We apply an increasing load of 0.02 Mpps to 2.5 Mpps (million packets per second) of constant bit-rate traffic on the DuT for each experiment. All packets are minimally sized as we have shown in previous work that only the packet rate and not their size matters for forwarding applications [12]. The DuT forwards the packets back to the load generator. Each test runs for at least 60 seconds and at least 60 000 packets are timestamped for each measurement point.

All tests were restricted to a single CPU core by configuring the NIC with only one queue and pinning its interrupt to a core. In previous work [12], we have shown that the maximum throughput scales linearly with the number of CPU cores. Restricting the DuT to a single core therefore simplifies our experimental setup without affecting the validity of the results for multi-core systems.

We define *system overload* as the point at which the DuT starts dropping packets.

#### IV. NAPI PERFORMANCE

To discuss and evaluate optimizations of NAPI based packet processing, we first give an overview about packet processing latency with unmodified Linux systems.

#### A. Quantitative NAPI Performance Characteristic

As mentioned in Section II, there are two different algorithms controlling the IRQ rate: the NAPI and the ITR of the driver. We disable the ITR in the driver initially to acquire a baseline performance measurement.

Figure 3 shows the latency, CPU utilization, and IRQ rate of the DuT under increasing utilization.
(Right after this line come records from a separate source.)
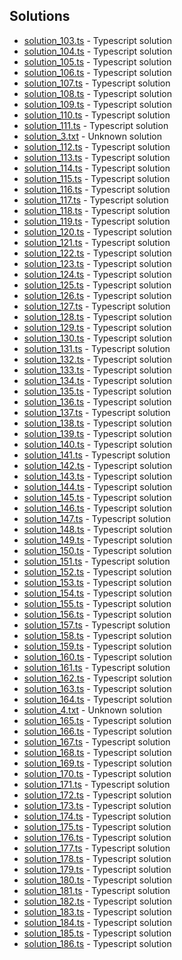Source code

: 

## Solutions

- [solution_103.ts](solution_103.ts) - Typescript solution
- [solution_104.ts](solution_104.ts) - Typescript solution
- [solution_105.ts](solution_105.ts) - Typescript solution
- [solution_106.ts](solution_106.ts) - Typescript solution
- [solution_107.ts](solution_107.ts) - Typescript solution
- [solution_108.ts](solution_108.ts) - Typescript solution
- [solution_109.ts](solution_109.ts) - Typescript solution
- [solution_110.ts](solution_110.ts) - Typescript solution
- [solution_111.ts](solution_111.ts) - Typescript solution
- [solution_3.txt](solution_3.txt) - Unknown solution
- [solution_112.ts](solution_112.ts) - Typescript solution
- [solution_113.ts](solution_113.ts) - Typescript solution
- [solution_114.ts](solution_114.ts) - Typescript solution
- [solution_115.ts](solution_115.ts) - Typescript solution
- [solution_116.ts](solution_116.ts) - Typescript solution
- [solution_117.ts](solution_117.ts) - Typescript solution
- [solution_118.ts](solution_118.ts) - Typescript solution
- [solution_119.ts](solution_119.ts) - Typescript solution
- [solution_120.ts](solution_120.ts) - Typescript solution
- [solution_121.ts](solution_121.ts) - Typescript solution
- [solution_122.ts](solution_122.ts) - Typescript solution
- [solution_123.ts](solution_123.ts) - Typescript solution
- [solution_124.ts](solution_124.ts) - Typescript solution
- [solution_125.ts](solution_125.ts) - Typescript solution
- [solution_126.ts](solution_126.ts) - Typescript solution
- [solution_127.ts](solution_127.ts) - Typescript solution
- [solution_128.ts](solution_128.ts) - Typescript solution
- [solution_129.ts](solution_129.ts) - Typescript solution
- [solution_130.ts](solution_130.ts) - Typescript solution
- [solution_131.ts](solution_131.ts) - Typescript solution
- [solution_132.ts](solution_132.ts) - Typescript solution
- [solution_133.ts](solution_133.ts) - Typescript solution
- [solution_134.ts](solution_134.ts) - Typescript solution
- [solution_135.ts](solution_135.ts) - Typescript solution
- [solution_136.ts](solution_136.ts) - Typescript solution
- [solution_137.ts](solution_137.ts) - Typescript solution
- [solution_138.ts](solution_138.ts) - Typescript solution
- [solution_139.ts](solution_139.ts) - Typescript solution
- [solution_140.ts](solution_140.ts) - Typescript solution
- [solution_141.ts](solution_141.ts) - Typescript solution
- [solution_142.ts](solution_142.ts) - Typescript solution
- [solution_143.ts](solution_143.ts) - Typescript solution
- [solution_144.ts](solution_144.ts) - Typescript solution
- [solution_145.ts](solution_145.ts) - Typescript solution
- [solution_146.ts](solution_146.ts) - Typescript solution
- [solution_147.ts](solution_147.ts) - Typescript solution
- [solution_148.ts](solution_148.ts) - Typescript solution
- [solution_149.ts](solution_149.ts) - Typescript solution
- [solution_150.ts](solution_150.ts) - Typescript solution
- [solution_151.ts](solution_151.ts) - Typescript solution
- [solution_152.ts](solution_152.ts) - Typescript solution
- [solution_153.ts](solution_153.ts) - Typescript solution
- [solution_154.ts](solution_154.ts) - Typescript solution
- [solution_155.ts](solution_155.ts) - Typescript solution
- [solution_156.ts](solution_156.ts) - Typescript solution
- [solution_157.ts](solution_157.ts) - Typescript solution
- [solution_158.ts](solution_158.ts) - Typescript solution
- [solution_159.ts](solution_159.ts) - Typescript solution
- [solution_160.ts](solution_160.ts) - Typescript solution
- [solution_161.ts](solution_161.ts) - Typescript solution
- [solution_162.ts](solution_162.ts) - Typescript solution
- [solution_163.ts](solution_163.ts) - Typescript solution
- [solution_164.ts](solution_164.ts) - Typescript solution
- [solution_4.txt](solution_4.txt) - Unknown solution
- [solution_165.ts](solution_165.ts) - Typescript solution
- [solution_166.ts](solution_166.ts) - Typescript solution
- [solution_167.ts](solution_167.ts) - Typescript solution
- [solution_168.ts](solution_168.ts) - Typescript solution
- [solution_169.ts](solution_169.ts) - Typescript solution
- [solution_170.ts](solution_170.ts) - Typescript solution
- [solution_171.ts](solution_171.ts) - Typescript solution
- [solution_172.ts](solution_172.ts) - Typescript solution
- [solution_173.ts](solution_173.ts) - Typescript solution
- [solution_174.ts](solution_174.ts) - Typescript solution
- [solution_175.ts](solution_175.ts) - Typescript solution
- [solution_176.ts](solution_176.ts) - Typescript solution
- [solution_177.ts](solution_177.ts) - Typescript solution
- [solution_178.ts](solution_178.ts) - Typescript solution
- [solution_179.ts](solution_179.ts) - Typescript solution
- [solution_180.ts](solution_180.ts) - Typescript solution
- [solution_181.ts](solution_181.ts) - Typescript solution
- [solution_182.ts](solution_182.ts) - Typescript solution
- [solution_183.ts](solution_183.ts) - Typescript solution
- [solution_184.ts](solution_184.ts) - Typescript solution
- [solution_185.ts](solution_185.ts) - Typescript solution
- [solution_186.ts](solution_186.ts) - Typescript solution
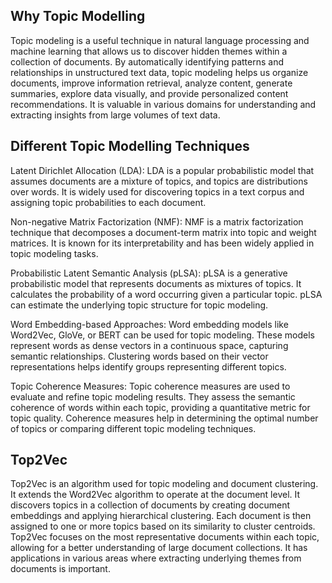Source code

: ## Why Topic Modelling
Topic modeling is a useful technique in natural language processing and machine learning that allows us to discover hidden themes within a collection of documents. By automatically identifying patterns and relationships in unstructured text data, topic modeling helps us organize documents, improve information retrieval, analyze content, generate summaries, explore data visually, and provide personalized content recommendations. It is valuable in various domains for understanding and extracting insights from large volumes of text data.
## Different Topic Modelling Techniques

Latent Dirichlet Allocation (LDA): LDA is a popular probabilistic model that assumes documents are a mixture of topics, and topics are distributions over words. It is widely used for discovering topics in a text corpus and assigning topic probabilities to each document.

Non-negative Matrix Factorization (NMF): NMF is a matrix factorization technique that decomposes a document-term matrix into topic and weight matrices. It is known for its interpretability and has been widely applied in topic modeling tasks.

Probabilistic Latent Semantic Analysis (pLSA): pLSA is a generative probabilistic model that represents documents as mixtures of topics. It calculates the probability of a word occurring given a particular topic. pLSA can estimate the underlying topic structure for topic modeling.

Word Embedding-based Approaches: Word embedding models like Word2Vec, GloVe, or BERT can be used for topic modeling. These models represent words as dense vectors in a continuous space, capturing semantic relationships. Clustering words based on their vector representations helps identify groups representing different topics.

Topic Coherence Measures: Topic coherence measures are used to evaluate and refine topic modeling results. They assess the semantic coherence of words within each topic, providing a quantitative metric for topic quality. Coherence measures help in determining the optimal number of topics or comparing different topic modeling techniques.

## Top2Vec

Top2Vec is an algorithm used for topic modeling and document clustering. It extends the Word2Vec algorithm to operate at the document level. It discovers topics in a collection of documents by creating document embeddings and applying hierarchical clustering. Each document is then assigned to one or more topics based on its similarity to cluster centroids. Top2Vec focuses on the most representative documents within each topic, allowing for a better understanding of large document collections. It has applications in various areas where extracting underlying themes from documents is important.

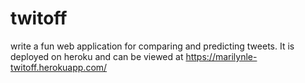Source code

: # twitoff
write a fun web application for comparing and predicting tweets. It is deployed on heroku and can be viewed at https://marilynle-twitoff.herokuapp.com/ 
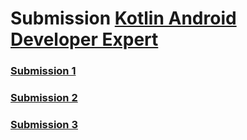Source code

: # Submission [Kotlin Android Developer Expert](https://www.dicoding.com/academies/55)

### [Submission 1](https://github.com/budiardianata/kade/tree/Submission1)


### [Submission 2](https://github.com/budiardianata/kade/tree/Submission2)


### [Submission 3](https://github.com/budiardianata/kade/tree/SubmissionFinal)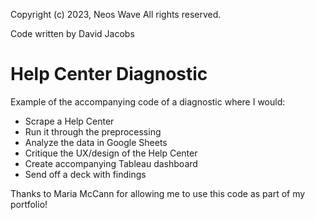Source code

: Copyright (c) 2023, Neos Wave
All rights reserved.

Code written by David Jacobs

# Help Center Diagnostic

Example of the accompanying code of a diagnostic where I would: 
- Scrape a Help Center
- Run it through the preprocessing
- Analyze the data in Google Sheets
- Critique the UX/design of the Help Center
- Create accompanying Tableau dashboard
- Send off a deck with findings

Thanks to Maria McCann for allowing me to use this code as part of my portfolio!
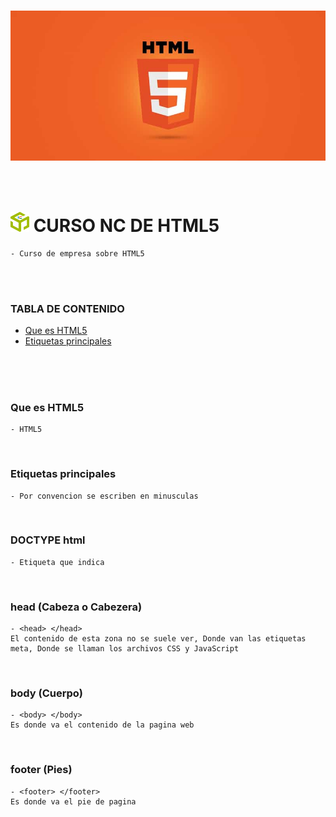 
# [<img src="./documentation/img/html5.jpg" />](https://developer.mozilla.org/es/docs/HTML/HTML5)

<br>

# [<img src="./documentation/img/logo-nc.png" width="30"/>](https://newsoftcomputer.com) CURSO NC DE HTML5
    
    - Curso de empresa sobre HTML5

<br><br>


### TABLA DE CONTENIDO
- [Que es HTML5](#Que-es-HTML5)
- [Etiquetas principales](#Etiquetas-principales)


<br><br><br>

### Que es HTML5

    - HTML5

<br>

### Etiquetas principales

    - Por convencion se escriben en minusculas

<br>

### DOCTYPE html

    - Etiqueta que indica 

<br>

### head (Cabeza o Cabezera)
    - <head> </head>
    El contenido de esta zona no se suele ver, Donde van las etiquetas meta, Donde se llaman los archivos CSS y JavaScript

<br>

### body (Cuerpo)
    - <body> </body>
    Es donde va el contenido de la pagina web

<br>

### footer (Pies)
    - <footer> </footer>
    Es donde va el pie de pagina



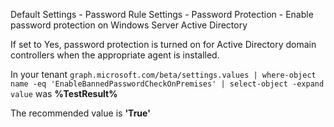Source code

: Default Settings - Password Rule Settings - Password Protection - Enable password protection on Windows Server Active Directory

If set to Yes, password protection is turned on for Active Directory domain controllers when the appropriate agent is installed.

<!--- Results --->

In your tenant `graph.microsoft.com/beta/settings.values | where-object name -eq 'EnableBannedPasswordCheckOnPremises' | select-object -expand value` was **%TestResult%**

The recommended value is **'True'**

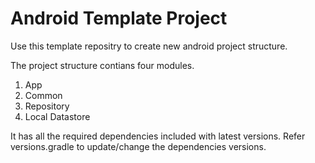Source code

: # Android Template Project

Use this template repositry to create new android project structure. 

The project structure contians four modules.
1. App
2. Common
3. Repository
4. Local Datastore

It has all the required dependencies included with latest versions. Refer versions.gradle to update/change the dependencies versions.

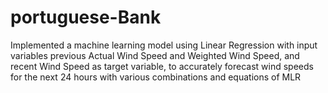 # portuguese-Bank
Implemented a machine learning model using Linear Regression with input variables previous Actual Wind Speed and Weighted Wind Speed, and recent Wind Speed as target variable, to accurately forecast wind speeds for the next 24 hours with various combinations and equations of MLR
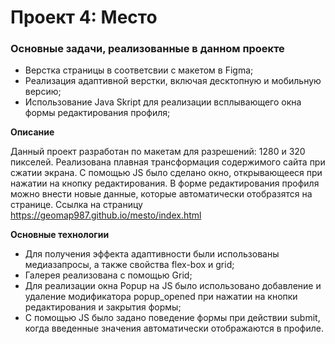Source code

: # Проект 4: Место

### Основные задачи, реализованные в данном проекте
* Верстка страницы в соответсвии с макетом в Figma;
* Реализация адаптивной верстки, включая десктопную и мобильную версию;
* Использование Java Skript для реализации всплывающего окна формы редактирования профиля;

**Описание**

Данный проект разработан по макетам для разрешений: 1280 и 320 пикселей. Реализована плавная трансформация содержимого сайта при сжатии экрана. С помощью JS было сделано окно, открывающееся при нажатии на кнопку редактирования. В форме редактирования профиля можно внести новые данные, которые автоматически отобразятся на странице. Ссылка на страницу 
<https://geomap987.github.io/mesto/index.html>

**Основные технологии**

* Для получения эффекта адаптивности были использованы медиазапросы, а также свойства flex-box и grid;
* Галерея реализована с помощью Grid;
* Для реализации окна Popup на JS было использовано добавление и удаление модификатора popup_opened при нажатии на кнопки редактирования и закрытия формы;
* С помощью JS было задано поведение формы при действии submit, когда введенные значения автоматически отображаются в профиле.
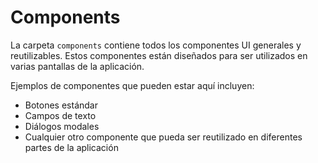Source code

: # Components

La carpeta `components` contiene todos los componentes UI generales y reutilizables. Estos componentes están diseñados para ser utilizados en varias pantallas de la aplicación.

Ejemplos de componentes que pueden estar aquí incluyen:
- Botones estándar
- Campos de texto
- Diálogos modales
- Cualquier otro componente que pueda ser reutilizado en diferentes partes de la aplicación

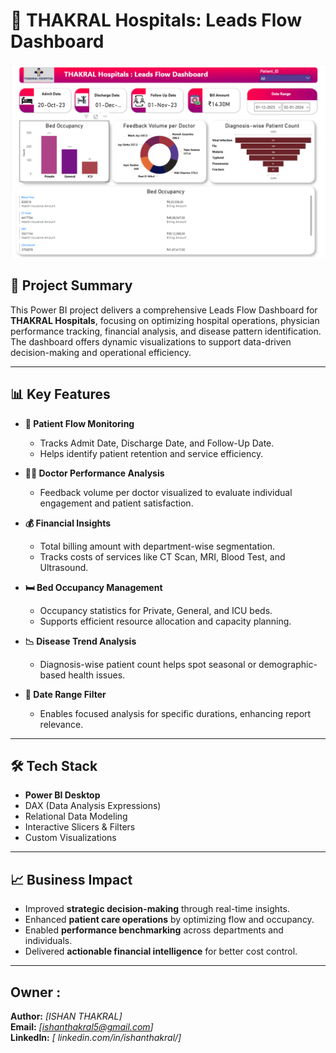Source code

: # 🏥 THAKRAL Hospitals: Leads Flow Dashboard

![THAKRAL Hospitals Dashboard](./Dashboard.png)

## 📌 Project Summary

This Power BI project delivers a comprehensive Leads Flow Dashboard for **THAKRAL Hospitals**, focusing on optimizing hospital operations, physician performance tracking, financial analysis, and disease pattern identification. The dashboard offers dynamic visualizations to support data-driven decision-making and operational efficiency.

---

## 📊 Key Features

- **📅 Patient Flow Monitoring**
  - Tracks Admit Date, Discharge Date, and Follow-Up Date.
  - Helps identify patient retention and service efficiency.

- **🧑‍⚕️ Doctor Performance Analysis**
  - Feedback volume per doctor visualized to evaluate individual engagement and patient satisfaction.

- **💰 Financial Insights**
  - Total billing amount with department-wise segmentation.
  - Tracks costs of services like CT Scan, MRI, Blood Test, and Ultrasound.

- **🛏️ Bed Occupancy Management**
  - Occupancy statistics for Private, General, and ICU beds.
  - Supports efficient resource allocation and capacity planning.

- **📉 Disease Trend Analysis**
  - Diagnosis-wise patient count helps spot seasonal or demographic-based health issues.

- **📅 Date Range Filter**
  - Enables focused analysis for specific durations, enhancing report relevance.

---

## 🛠️ Tech Stack

- **Power BI Desktop**
- DAX (Data Analysis Expressions)
- Relational Data Modeling
- Interactive Slicers & Filters
- Custom Visualizations

---

## 📈 Business Impact

- Improved **strategic decision-making** through real-time insights.
- Enhanced **patient care operations** by optimizing flow and occupancy.
- Enabled **performance benchmarking** across departments and individuals.
- Delivered **actionable financial intelligence** for better cost control.

---

## Owner :
**Author:** *[ISHAN THAKRAL]*  
**Email:** *[ishanthakral5@gmail.com]*  
**LinkedIn:** *[ linkedin.com/in/ishanthakral/]*

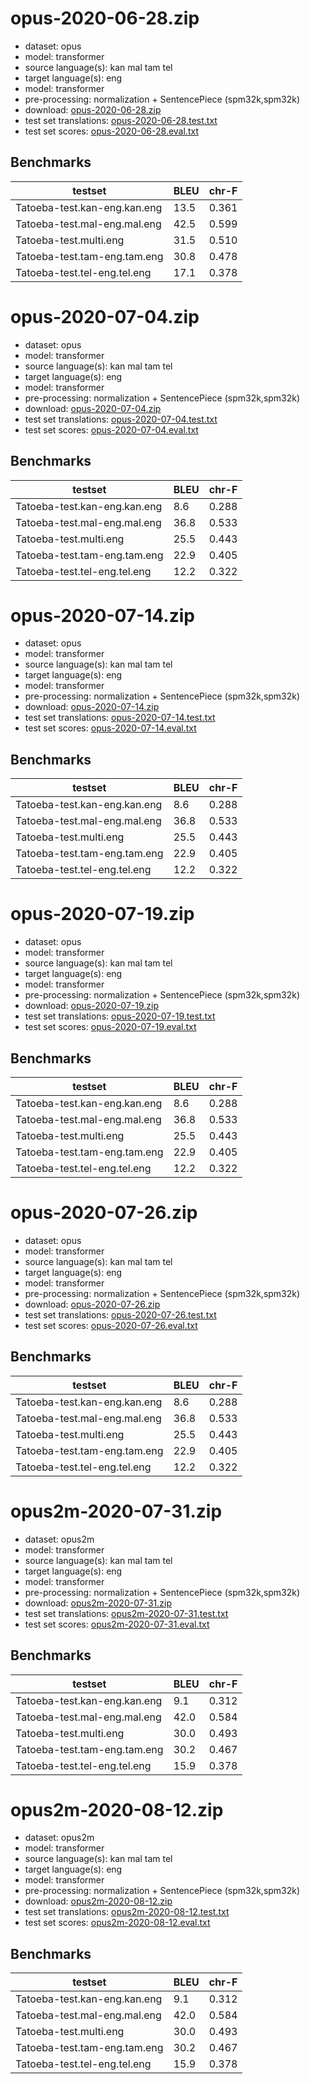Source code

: # opus-2020-06-28.zip

* dataset: opus
* model: transformer
* source language(s): kan mal tam tel
* target language(s): eng
* model: transformer
* pre-processing: normalization + SentencePiece (spm32k,spm32k)
* download: [opus-2020-06-28.zip](https://object.pouta.csc.fi/Tatoeba-MT-models/dra-eng/opus-2020-06-28.zip)
* test set translations: [opus-2020-06-28.test.txt](https://object.pouta.csc.fi/Tatoeba-MT-models/dra-eng/opus-2020-06-28.test.txt)
* test set scores: [opus-2020-06-28.eval.txt](https://object.pouta.csc.fi/Tatoeba-MT-models/dra-eng/opus-2020-06-28.eval.txt)

## Benchmarks

| testset               | BLEU  | chr-F |
|-----------------------|-------|-------|
| Tatoeba-test.kan-eng.kan.eng 	| 13.5 	| 0.361 |
| Tatoeba-test.mal-eng.mal.eng 	| 42.5 	| 0.599 |
| Tatoeba-test.multi.eng 	| 31.5 	| 0.510 |
| Tatoeba-test.tam-eng.tam.eng 	| 30.8 	| 0.478 |
| Tatoeba-test.tel-eng.tel.eng 	| 17.1 	| 0.378 |

# opus-2020-07-04.zip

* dataset: opus
* model: transformer
* source language(s): kan mal tam tel
* target language(s): eng
* model: transformer
* pre-processing: normalization + SentencePiece (spm32k,spm32k)
* download: [opus-2020-07-04.zip](https://object.pouta.csc.fi/Tatoeba-MT-models/dra-eng/opus-2020-07-04.zip)
* test set translations: [opus-2020-07-04.test.txt](https://object.pouta.csc.fi/Tatoeba-MT-models/dra-eng/opus-2020-07-04.test.txt)
* test set scores: [opus-2020-07-04.eval.txt](https://object.pouta.csc.fi/Tatoeba-MT-models/dra-eng/opus-2020-07-04.eval.txt)

## Benchmarks

| testset               | BLEU  | chr-F |
|-----------------------|-------|-------|
| Tatoeba-test.kan-eng.kan.eng 	| 8.6 	| 0.288 |
| Tatoeba-test.mal-eng.mal.eng 	| 36.8 	| 0.533 |
| Tatoeba-test.multi.eng 	| 25.5 	| 0.443 |
| Tatoeba-test.tam-eng.tam.eng 	| 22.9 	| 0.405 |
| Tatoeba-test.tel-eng.tel.eng 	| 12.2 	| 0.322 |

# opus-2020-07-14.zip

* dataset: opus
* model: transformer
* source language(s): kan mal tam tel
* target language(s): eng
* model: transformer
* pre-processing: normalization + SentencePiece (spm32k,spm32k)
* download: [opus-2020-07-14.zip](https://object.pouta.csc.fi/Tatoeba-MT-models/dra-eng/opus-2020-07-14.zip)
* test set translations: [opus-2020-07-14.test.txt](https://object.pouta.csc.fi/Tatoeba-MT-models/dra-eng/opus-2020-07-14.test.txt)
* test set scores: [opus-2020-07-14.eval.txt](https://object.pouta.csc.fi/Tatoeba-MT-models/dra-eng/opus-2020-07-14.eval.txt)

## Benchmarks

| testset               | BLEU  | chr-F |
|-----------------------|-------|-------|
| Tatoeba-test.kan-eng.kan.eng 	| 8.6 	| 0.288 |
| Tatoeba-test.mal-eng.mal.eng 	| 36.8 	| 0.533 |
| Tatoeba-test.multi.eng 	| 25.5 	| 0.443 |
| Tatoeba-test.tam-eng.tam.eng 	| 22.9 	| 0.405 |
| Tatoeba-test.tel-eng.tel.eng 	| 12.2 	| 0.322 |

# opus-2020-07-19.zip

* dataset: opus
* model: transformer
* source language(s): kan mal tam tel
* target language(s): eng
* model: transformer
* pre-processing: normalization + SentencePiece (spm32k,spm32k)
* download: [opus-2020-07-19.zip](https://object.pouta.csc.fi/Tatoeba-MT-models/dra-eng/opus-2020-07-19.zip)
* test set translations: [opus-2020-07-19.test.txt](https://object.pouta.csc.fi/Tatoeba-MT-models/dra-eng/opus-2020-07-19.test.txt)
* test set scores: [opus-2020-07-19.eval.txt](https://object.pouta.csc.fi/Tatoeba-MT-models/dra-eng/opus-2020-07-19.eval.txt)

## Benchmarks

| testset               | BLEU  | chr-F |
|-----------------------|-------|-------|
| Tatoeba-test.kan-eng.kan.eng 	| 8.6 	| 0.288 |
| Tatoeba-test.mal-eng.mal.eng 	| 36.8 	| 0.533 |
| Tatoeba-test.multi.eng 	| 25.5 	| 0.443 |
| Tatoeba-test.tam-eng.tam.eng 	| 22.9 	| 0.405 |
| Tatoeba-test.tel-eng.tel.eng 	| 12.2 	| 0.322 |

# opus-2020-07-26.zip

* dataset: opus
* model: transformer
* source language(s): kan mal tam tel
* target language(s): eng
* model: transformer
* pre-processing: normalization + SentencePiece (spm32k,spm32k)
* download: [opus-2020-07-26.zip](https://object.pouta.csc.fi/Tatoeba-MT-models/dra-eng/opus-2020-07-26.zip)
* test set translations: [opus-2020-07-26.test.txt](https://object.pouta.csc.fi/Tatoeba-MT-models/dra-eng/opus-2020-07-26.test.txt)
* test set scores: [opus-2020-07-26.eval.txt](https://object.pouta.csc.fi/Tatoeba-MT-models/dra-eng/opus-2020-07-26.eval.txt)

## Benchmarks

| testset               | BLEU  | chr-F |
|-----------------------|-------|-------|
| Tatoeba-test.kan-eng.kan.eng 	| 8.6 	| 0.288 |
| Tatoeba-test.mal-eng.mal.eng 	| 36.8 	| 0.533 |
| Tatoeba-test.multi.eng 	| 25.5 	| 0.443 |
| Tatoeba-test.tam-eng.tam.eng 	| 22.9 	| 0.405 |
| Tatoeba-test.tel-eng.tel.eng 	| 12.2 	| 0.322 |

# opus2m-2020-07-31.zip

* dataset: opus2m
* model: transformer
* source language(s): kan mal tam tel
* target language(s): eng
* model: transformer
* pre-processing: normalization + SentencePiece (spm32k,spm32k)
* download: [opus2m-2020-07-31.zip](https://object.pouta.csc.fi/Tatoeba-MT-models/dra-eng/opus2m-2020-07-31.zip)
* test set translations: [opus2m-2020-07-31.test.txt](https://object.pouta.csc.fi/Tatoeba-MT-models/dra-eng/opus2m-2020-07-31.test.txt)
* test set scores: [opus2m-2020-07-31.eval.txt](https://object.pouta.csc.fi/Tatoeba-MT-models/dra-eng/opus2m-2020-07-31.eval.txt)

## Benchmarks

| testset               | BLEU  | chr-F |
|-----------------------|-------|-------|
| Tatoeba-test.kan-eng.kan.eng 	| 9.1 	| 0.312 |
| Tatoeba-test.mal-eng.mal.eng 	| 42.0 	| 0.584 |
| Tatoeba-test.multi.eng 	| 30.0 	| 0.493 |
| Tatoeba-test.tam-eng.tam.eng 	| 30.2 	| 0.467 |
| Tatoeba-test.tel-eng.tel.eng 	| 15.9 	| 0.378 |

# opus2m-2020-08-12.zip

* dataset: opus2m
* model: transformer
* source language(s): kan mal tam tel
* target language(s): eng
* model: transformer
* pre-processing: normalization + SentencePiece (spm32k,spm32k)
* download: [opus2m-2020-08-12.zip](https://object.pouta.csc.fi/Tatoeba-MT-models/dra-eng/opus2m-2020-08-12.zip)
* test set translations: [opus2m-2020-08-12.test.txt](https://object.pouta.csc.fi/Tatoeba-MT-models/dra-eng/opus2m-2020-08-12.test.txt)
* test set scores: [opus2m-2020-08-12.eval.txt](https://object.pouta.csc.fi/Tatoeba-MT-models/dra-eng/opus2m-2020-08-12.eval.txt)

## Benchmarks

| testset               | BLEU  | chr-F |
|-----------------------|-------|-------|
| Tatoeba-test.kan-eng.kan.eng 	| 9.1 	| 0.312 |
| Tatoeba-test.mal-eng.mal.eng 	| 42.0 	| 0.584 |
| Tatoeba-test.multi.eng 	| 30.0 	| 0.493 |
| Tatoeba-test.tam-eng.tam.eng 	| 30.2 	| 0.467 |
| Tatoeba-test.tel-eng.tel.eng 	| 15.9 	| 0.378 |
The CPU utilization increases linearly with the number of packets per second until it hits 100%. Latency decreases slightly with the number of packets at the beginning. This is likely an effect of power-saving idle states in the CPU. We only disabled frequency scaling, this does not affect the sleep states from which the CPU needs to wake up in order to process IRQs.

Once the system hits 100% CPU utilization, the latency is at its lowest point. Note that increasing the packet rate further does not cause an overload condition. Instead, the NAPI adopts and polls more often, this is visible in the decreasing IRQ rate. This mechanism is completely independent from the IRQ rate throttling found in drivers. Before the system becomes overloaded at 2.1 Mpps, the latency increases only marginally. Overloading the system causes all buffers to be filled completely causing a sudden jump to a large latency that is now dominated by the system's buffer size. The latency under overload for our DuT is  $2300 \,\mu s$  and omitted from this, and the following, graphs to improve the readability.



Fig. 3. Experimental results without IRQ throttling



Fig. 4. Schematic view of the IRQ throttling with the original ITR

This experiment shows the best-case for the latency as there is no throttling. However, this is also the worst-case for CPU utilization due to the overhead of interrupt processing.

## B. Interrupt Throttling in the ixgbe NIC Driver

As mentioned in Section II-B, the *ixgbe* driver measures the number of bytes processed between two IRQs and reduces the IRQ rate as the load increases. Figure 4 illustrates the idea of saving IRQs with this dynamic adaption. Point (A) represents the point at which the IRQ rate would peak without ITR (i.e. about 0.5 Mpps as seen in Figure 3). (B) is the point at which the system is in pure polling mode. The ITR sets in and reduces the IRQ rate.



Fig. 5. Experimental results with default ITR

Figure 5 shows the latency, CPU utilization, and IRQ rate of the DuT with this dynamic adaption enabled. For comparison, the figures include the data from the previous test setup in Figure 3.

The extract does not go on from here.